• _TASK REQUIREMENTS_: Print, word for word, every line from the beginning of the listing up to and including the line with "### ロシア・ウクライナ関係の影響". Pictures are to be excluded.

[Start of section]

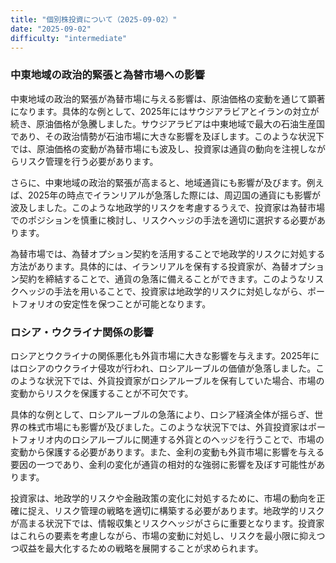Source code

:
 ```yaml
---
title: "個別株投資について（2025-09-02）"
date: "2025-09-02"
difficulty: "intermediate"
---
```


### 中東地域の政治的緊張と為替市場への影響

中東地域の政治的緊張が為替市場に与える影響は、原油価格の変動を通じて顕著になります。具体的な例として、2025年にはサウジアラビアとイランの対立が続き、原油価格が急騰しました。サウジアラビアは中東地域で最大の石油生産国であり、その政治情勢が石油市場に大きな影響を及ぼします。このような状況下では、原油価格の変動が為替市場にも波及し、投資家は通貨の動向を注視しながらリスク管理を行う必要があります。

さらに、中東地域の政治的緊張が高まると、地域通貨にも影響が及びます。例えば、2025年の時点でイランリアルが急落した際には、周辺国の通貨にも影響が波及しました。このような地政学的リスクを考慮するうえで、投資家は為替市場でのポジションを慎重に検討し、リスクヘッジの手法を適切に選択する必要があります。

為替市場では、為替オプション契約を活用することで地政学的リスクに対処する方法があります。具体的には、イランリアルを保有する投資家が、為替オプション契約を締結することで、通貨の急落に備えることができます。このようなリスクヘッジの手法を用いることで、投資家は地政学的リスクに対処しながら、ポートフォリオの安定性を保つことが可能となります。

### ロシア・ウクライナ関係の影響

ロシアとウクライナの関係悪化も外貨市場に大きな影響を与えます。2025年にはロシアのウクライナ侵攻が行われ、ロシアルーブルの価値が急落しました。このような状況下では、外貨投資家がロシアルーブルを保有していた場合、市場の変動からリスクを保護することが不可欠です。

具体的な例として、ロシアルーブルの急落により、ロシア経済全体が揺らぎ、世界の株式市場にも影響が及びました。このような状況下では、外貨投資家はポートフォリオ内のロシアルーブルに関連する外貨とのヘッジを行うことで、市場の変動から保護する必要があります。また、金利の変動も外貨市場に影響を与える要因の一つであり、金利の変化が通貨の相対的な強弱に影響を及ぼす可能性があります。

投資家は、地政学的リスクや金融政策の変化に対処するために、市場の動向を正確に捉え、リスク管理の戦略を適切に構築する必要があります。地政学的リスクが高まる状況下では、情報収集とリスクヘッジがさらに重要となります。投資家はこれらの要素を考慮しながら、市場の変動に対処し、リスクを最小限に抑えつつ収益を最大化するための戦略を展開することが求められます。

[End of section]

• _YOUR RESPONSE_:
Source code

:
 ```yaml
---
title: "個別株投資について（2025-09-02）"
date: "2025-09-02"
difficulty: "intermediate"
---
```


### 中東地域の政治的緊張と為替市場への影響

中東地域の政治的緊張が為替市場に与える影響は、原油価格の変動を通じて顕著になります。具体的な例として、2025年にはサウジアラビアとイランの対立が続き、原油価格が急騰しました。サウジアラビアは中東地域で最大の石油生産国であり、その政治情勢が石油市場に大きな影響を及ぼします。このような状況下では、原油価格の変動が為替市場にも波及し、投資家は通貨の動向を注視しながらリスク管理を行う必要があります。

さらに、中東地域の政治的緊張が高まると、地域通貨にも影響が及びます。例えば、2025年の時点でイランリアルが急落した際には、周辺国の通貨にも影響が波及しました。このような地政学的リスクを考慮するうえで、投資家は為替市場でのポジションを慎重に検討し、リスクヘッジの手法を適切に選択する必要があります。

為替市場では、為替オプション契約を活用することで地政学的リスクに対処する方法があります。具体的には、イランリアルを保有する投資家が、為替オプション契約を締結することで、通貨の急落に備えることができます。このようなリスクヘッジの手法を用いることで、投資家は地政学的リスクに対処しながら、ポートフォリオの安定性を保つことが可能となります。

### ロシア・ウクライナ関係の影響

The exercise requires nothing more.